» Required work:
What follows is data; output all of it exactly as given.

(Stored items)
□ □ □ □ □
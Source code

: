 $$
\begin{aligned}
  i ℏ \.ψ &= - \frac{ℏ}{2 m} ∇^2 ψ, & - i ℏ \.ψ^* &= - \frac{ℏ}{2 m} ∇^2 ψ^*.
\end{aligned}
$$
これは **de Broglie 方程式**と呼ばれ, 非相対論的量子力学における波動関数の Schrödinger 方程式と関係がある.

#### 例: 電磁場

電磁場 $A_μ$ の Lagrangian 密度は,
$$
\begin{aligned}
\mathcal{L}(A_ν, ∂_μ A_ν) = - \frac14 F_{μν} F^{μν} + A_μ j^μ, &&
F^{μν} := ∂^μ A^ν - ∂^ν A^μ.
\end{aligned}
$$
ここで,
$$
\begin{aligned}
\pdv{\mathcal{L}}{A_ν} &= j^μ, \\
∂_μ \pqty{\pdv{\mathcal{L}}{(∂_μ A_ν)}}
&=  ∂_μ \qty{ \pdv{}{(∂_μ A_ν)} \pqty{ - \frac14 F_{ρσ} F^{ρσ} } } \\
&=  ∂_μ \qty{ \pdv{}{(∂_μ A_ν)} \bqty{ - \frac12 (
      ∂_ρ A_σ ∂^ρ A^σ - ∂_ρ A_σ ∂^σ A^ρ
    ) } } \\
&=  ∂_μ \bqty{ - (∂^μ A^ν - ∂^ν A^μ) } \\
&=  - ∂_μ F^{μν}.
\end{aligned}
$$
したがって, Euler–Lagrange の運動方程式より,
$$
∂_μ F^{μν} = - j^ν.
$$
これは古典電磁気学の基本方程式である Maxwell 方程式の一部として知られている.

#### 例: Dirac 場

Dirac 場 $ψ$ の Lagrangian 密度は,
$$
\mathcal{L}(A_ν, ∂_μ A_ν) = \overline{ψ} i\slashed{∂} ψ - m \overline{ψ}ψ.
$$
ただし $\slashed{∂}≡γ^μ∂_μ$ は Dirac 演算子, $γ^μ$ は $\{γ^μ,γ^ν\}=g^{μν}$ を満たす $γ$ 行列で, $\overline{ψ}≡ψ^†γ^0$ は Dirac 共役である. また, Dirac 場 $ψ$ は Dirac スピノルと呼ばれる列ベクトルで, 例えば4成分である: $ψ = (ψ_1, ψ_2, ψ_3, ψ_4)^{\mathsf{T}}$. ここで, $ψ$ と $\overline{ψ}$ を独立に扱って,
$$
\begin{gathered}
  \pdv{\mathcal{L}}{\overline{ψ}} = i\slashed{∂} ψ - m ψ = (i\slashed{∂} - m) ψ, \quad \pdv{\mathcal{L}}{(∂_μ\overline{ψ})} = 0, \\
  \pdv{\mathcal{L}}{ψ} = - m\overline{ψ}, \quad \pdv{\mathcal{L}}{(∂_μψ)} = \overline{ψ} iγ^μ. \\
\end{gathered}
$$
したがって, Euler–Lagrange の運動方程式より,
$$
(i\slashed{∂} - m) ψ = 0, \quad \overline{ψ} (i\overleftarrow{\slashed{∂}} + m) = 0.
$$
□ □ □ □ □
» Written response:
Source code

: $$
\begin{aligned}
  i ℏ \.ψ &= - \frac{ℏ}{2 m} ∇^2 ψ, & - i ℏ \.ψ^* &= - \frac{ℏ}{2 m} ∇^2 ψ^*.
\end{aligned}
$$
これは **de Broglie 方程式**と呼ばれ, 非相対論的量子力学における波動関数の Schrödinger 方程式と関係がある.

#### 例: 電磁場

電磁場 $A_μ$ の Lagrangian 密度は,
$$
\begin{aligned}
\mathcal{L}(A_ν, ∂_μ A_ν) = - \frac14 F_{μν} F^{μν} + A_μ j^μ, &&
F^{μν} := ∂^μ A^ν - ∂^ν A^μ.
\end{aligned}
$$
ここで,
$$
\begin{aligned}
\pdv{\mathcal{L}}{A_ν} &= j^μ, \\
∂_μ \pqty{\pdv{\mathcal{L}}{(∂_μ A_ν)}}
&=  ∂_μ \qty{ \pdv{}{(∂_μ A_ν)} \pqty{ - \frac14 F_{ρσ} F^{ρσ} } } \\
&=  ∂_μ \qty{ \pdv{}{(∂_μ A_ν)} \bqty{ - \frac12 (
      ∂_ρ A_σ ∂^ρ A^σ - ∂_ρ A_σ ∂^σ A^ρ
    ) } } \\
&=  ∂_μ \bqty{ - (∂^μ A^ν - ∂^ν A^μ) } \\
&=  - ∂_μ F^{μν}.
\end{aligned}
$$
したがって, Euler–Lagrange の運動方程式より,
$$
∂_μ F^{μν} = - j^ν.
$$
これは古典電磁気学の基本方程式である Maxwell 方程式の一部として知られている.

#### 例: Dirac 場

Dirac 場 $ψ$ の Lagrangian 密度は,
$$
\mathcal{L}(A_ν, ∂_μ A_ν) = \overline{ψ} i\slashed{∂} ψ - m \overline{ψ}ψ.
$$
ただし $\slashed{∂}≡γ^μ∂_μ$ は Dirac 演算子, $γ^μ$ は $\{γ^μ,γ^ν\}=g^{μν}$ を満たす $γ$ 行列で, $\overline{ψ}≡ψ^†γ^0$ は Dirac 共役である. また, Dirac 場 $ψ$ は Dirac スピノルと呼ばれる列ベクトルで, 例えば4成分である: $ψ = (ψ_1, ψ_2, ψ_3, ψ_4)^{\mathsf{T}}$. ここで, $ψ$ と $\overline{ψ}$ を独立に扱って,
$$
\begin{gathered}
  \pdv{\mathcal{L}}{\overline{ψ}} = i\slashed{∂} ψ - m ψ = (i\slashed{∂} - m) ψ, \quad \pdv{\mathcal{L}}{(∂_μ\overline{ψ})} = 0, \\
  \pdv{\mathcal{L}}{ψ} = - m\overline{ψ}, \quad \pdv{\mathcal{L}}{(∂_μψ)} = \overline{ψ} iγ^μ. \\
\end{gathered}
$$
したがって, Euler–Lagrange の運動方程式より,
$$
(i\slashed{∂} - m) ψ = 0, \quad \overline{ψ} (i\overleftarrow{\slashed{∂}} + m) = 0.
$$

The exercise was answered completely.